# Primestar Dish used as 802.11 Wireless Networking Antenna?



## Jacob S (Apr 14, 2002)

Use a Surplus Primestar Dish as an IEEE 802.11 Wireless Networking Antenna

http://www.wwc.edu/~frohro/Airport/Primestar/Primestar.html

http://lists.nycwireless.net/pipermail/nycwireless/2002-March/005071.html

What other things can you do with the antenna to communicate (maybe 2 way)? This seems pretty interesting. Does this mean that you can get high speed internet access if you know someone else that has high speed internet wirelessly in a town nearby when it is not available to you or does it depend on the frequencies being used?

I already know that it can be used for other service providers as the reflector and for FTA.


----------



## Neil Derryberry (Mar 23, 2002)

That's exactly it.. assuming you can get past the transmitting WAP's security (if the owner even bothered to turn it on). I've seen the same done with a pringles can turned into a yagi antenna, but you couldn't get 22db of gain out of a pringles can.

Wireless security is a fallacy, and methods like this are exactly why wireless isn't implemented on my corporate network.


----------



## Jacob S (Apr 14, 2002)

I have even seen people on the internet using 18 inch dishes to do this as well. I bet the gain would be pretty good with solid (nonmesh) c-band dishes. It dont even look like it is too hard to do. Even if they did encrypt the signal couldnt someone subscribe to the service and receive a good distance away? I have no high speed internet available where I live but there is high speed internet available in a few cities 7 miles from me. There are hills with a good bit of trees on them.


----------



## mjz (Jul 27, 2002)

The main problem with a c-band dish would be getting up high enough. I mean something like that you can't just nail to the roof. Though I bet you could get a wifi connection with a satellite!


----------



## ADent (Jul 7, 2002)

Neil Derryberry said:


> I've seen the same done with a pringles can turned into a yagi antenna, but you couldn't get 22db of gain out of a pringles can.

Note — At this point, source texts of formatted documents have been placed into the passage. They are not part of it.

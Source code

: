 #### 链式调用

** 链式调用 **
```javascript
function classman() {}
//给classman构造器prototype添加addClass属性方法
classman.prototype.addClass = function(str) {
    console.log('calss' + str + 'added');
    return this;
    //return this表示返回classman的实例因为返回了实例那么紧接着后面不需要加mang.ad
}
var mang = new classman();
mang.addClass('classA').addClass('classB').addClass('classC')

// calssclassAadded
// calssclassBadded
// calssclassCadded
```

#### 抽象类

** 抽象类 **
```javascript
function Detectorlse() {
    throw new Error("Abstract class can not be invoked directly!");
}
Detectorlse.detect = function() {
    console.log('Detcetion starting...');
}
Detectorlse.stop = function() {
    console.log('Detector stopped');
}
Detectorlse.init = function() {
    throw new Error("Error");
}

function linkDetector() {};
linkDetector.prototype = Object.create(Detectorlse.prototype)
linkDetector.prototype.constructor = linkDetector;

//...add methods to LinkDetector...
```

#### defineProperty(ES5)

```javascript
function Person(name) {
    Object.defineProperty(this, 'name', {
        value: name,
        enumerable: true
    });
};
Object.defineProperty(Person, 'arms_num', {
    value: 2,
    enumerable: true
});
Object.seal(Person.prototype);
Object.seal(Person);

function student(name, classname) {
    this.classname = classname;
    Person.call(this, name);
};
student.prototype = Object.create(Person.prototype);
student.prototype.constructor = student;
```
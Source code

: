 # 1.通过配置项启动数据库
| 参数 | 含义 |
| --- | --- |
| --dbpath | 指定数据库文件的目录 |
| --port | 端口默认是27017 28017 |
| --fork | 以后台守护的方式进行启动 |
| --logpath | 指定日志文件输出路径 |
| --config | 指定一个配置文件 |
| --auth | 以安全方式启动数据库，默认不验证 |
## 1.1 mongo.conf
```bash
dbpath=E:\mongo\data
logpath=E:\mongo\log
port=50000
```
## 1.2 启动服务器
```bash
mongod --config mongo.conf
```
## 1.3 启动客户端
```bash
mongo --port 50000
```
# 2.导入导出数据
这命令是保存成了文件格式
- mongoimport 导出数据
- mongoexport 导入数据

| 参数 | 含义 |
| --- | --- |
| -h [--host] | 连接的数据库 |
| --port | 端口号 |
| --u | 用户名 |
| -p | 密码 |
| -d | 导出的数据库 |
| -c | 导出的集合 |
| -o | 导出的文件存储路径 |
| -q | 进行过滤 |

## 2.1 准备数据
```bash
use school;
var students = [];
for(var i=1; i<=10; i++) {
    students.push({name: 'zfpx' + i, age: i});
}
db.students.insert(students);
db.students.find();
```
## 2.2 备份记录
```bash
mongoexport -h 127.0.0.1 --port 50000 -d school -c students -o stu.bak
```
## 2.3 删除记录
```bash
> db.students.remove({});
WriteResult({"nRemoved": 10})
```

The Super Cantenna ( http://www.wirelessgarden.com/answers.html ) is rated at only 12db.


----------



## Jacob S (Apr 14, 2002)

What is the farthest away you can pick up WISP from the tower they broadcast from? I seen a directional antenna that looked like the Super Cantenna on TechTV and they said they had one there that worked up to 5 miles. I would figure a Dish antenna would work better but do tubes work even better? It would be great if I could get high speed internet at my house from town if I could get something setup. It would be a great solution for me and others out in the country if I could get it working. How bad of a signal loss would I have?


----------



## High def mon (Aug 7, 2004)

Jacob S said:


> I have even seen people on the internet using 18 inch dishes to do this as well. I bet the gain would be pretty good with solid (nonmesh) c-band dishes. It dont even look like it is too hard to do. Even if they did encrypt the signal couldnt someone subscribe to the service and receive a good distance away? I have no high speed internet available where I live but there is high speed internet available in a few cities 7 miles from me. There are hills with a good bit of trees on them.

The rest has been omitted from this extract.